Background: Recruitment of controls remains a challenge in case-control studies and particularly in studies involving minority populations.
Methods: We compared characteristics of controls recruited through random digit dialing (RDD) to those of community controls enrolled through churches, health events and other outreach sources among women of African ancestry (AA) participating in the Women's Circle of Health Study, a case-control study of breast cancer. Odds ratios and 95% confidence intervals were also computed using unconditional logistic regression to evaluate the impact of including the community controls for selected variables relevant to breast cancer and for which there were significant differences in distribution between the two control groups.

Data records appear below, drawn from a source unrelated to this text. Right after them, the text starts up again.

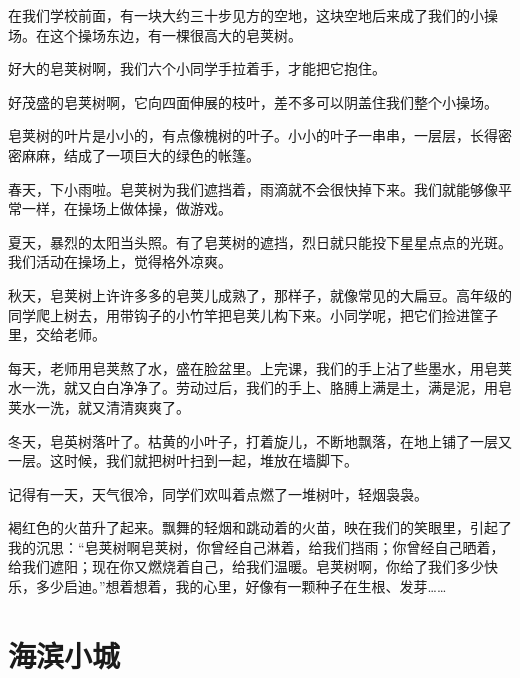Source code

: \documentclass[12pt,UTF-8,openany]{ctexbook}
\begin{document}
\begin{large}
    
    在我们学校前面，有一块大约三十步见方的空地，这块空地后来成了我们的小操场。在这个操场东边，有一棵很高大的皂荚树。
    
    好大的皂荚树啊，我们六个小同学手拉着手，才能把它抱住。
    
    好茂盛的皂荚树啊，它向四面伸展的枝叶，差不多可以阴盖住我们整个小操场。
    
    皂荚树的叶片是小小的，有点像槐树的叶子。小小的叶子一串串，一层层，长得密密麻麻，结成了一项巨大的绿色的帐篷。
    
    春天，下小雨啦。皂荚树为我们遮挡着，雨滴就不会很快掉下来。我们就能够像平常一样，在操场上做体操，做游戏。
    
    夏天，暴烈的太阳当头照。有了皂荚树的遮挡，烈日就只能投下星星点点的光斑。我们活动在操场上，觉得格外凉爽。
    
    秋天，皂荚树上许许多多的皂荚儿成熟了，那样子，就像常见的大扁豆。高年级的同学爬上树去，用带钩子的小竹竿把皂荚儿构下来。小同学呢，把它们捡进筐子里，交给老师。
    
    每天，老师用皂荚熬了水，盛在脸盆里。上完课，我们的手上沾了些墨水，用皂荚水一洗，就又白白净净了。劳动过后，我们的手上、胳膊上满是土，满是泥，用皂荚水一洗，就又清清爽爽了。
    
    冬天，皂英树落叶了。枯黄的小叶子，打着旋儿，不断地飘落，在地上铺了一层又一层。这时候，我们就把树叶扫到一起，堆放在墙脚下。
    
    记得有一天，天气很冷，同学们欢叫着点燃了一堆树叶，轻烟袅袅。
    
    褐红色的火苗升了起来。飘舞的轻烟和跳动着的火苗，映在我们的笑眼里，引起了我的沉思：“皂荚树啊皂荚树，你曾经自己淋着，给我们挡雨；你曾经自己晒着，给我们遮阳；现在你又燃烧着自己，给我们温暖。皂荚树啊，你给了我们多少快乐，多少启迪。”想着想着，我的心里，好像有一颗种子在生根、发芽……
    
\end{large}



\chapter{海滨小城}
\end{document}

Results: Compared to community controls (n=347), RDD controls (n=207) had more years of education and higher income, lower body mass index, were more likely to have private insurance, and less likely to be single. While the percentage of nulliparous women in the two groups was similar, community controls tended to have more children, have their first child at a younger age, and were less likely to breastfeed their children. Dietary intake was similar in the two groups. Compared to census data, the combination of RDD and community controls seems to be more representative of the general population than RDD controls alone. Furthermore, the inclusion of the community group had little impact on the magnitude of risk estimates for most variables, while enhancing statistical power.
Conclusions: Community-based recruitment was found to be an efficient and feasible method to recruit AA controls.